Please reproduce the final stretch of the listing below: the line that contains "## Running unit tests" and all lines after it, verbatim, with nothing else.
*** Opening of INPUT MATERIAL ***
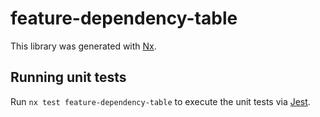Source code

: # feature-dependency-table

This library was generated with [Nx](https://nx.dev).

## Running unit tests

Run `nx test feature-dependency-table` to execute the unit tests via [Jest](https://jestjs.io).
*** Close of INPUT MATERIAL ***
ANSWER TO THIS EXERCISE:
## Running unit tests

Run `nx test feature-dependency-table` to execute the unit tests via [Jest](https://jestjs.io).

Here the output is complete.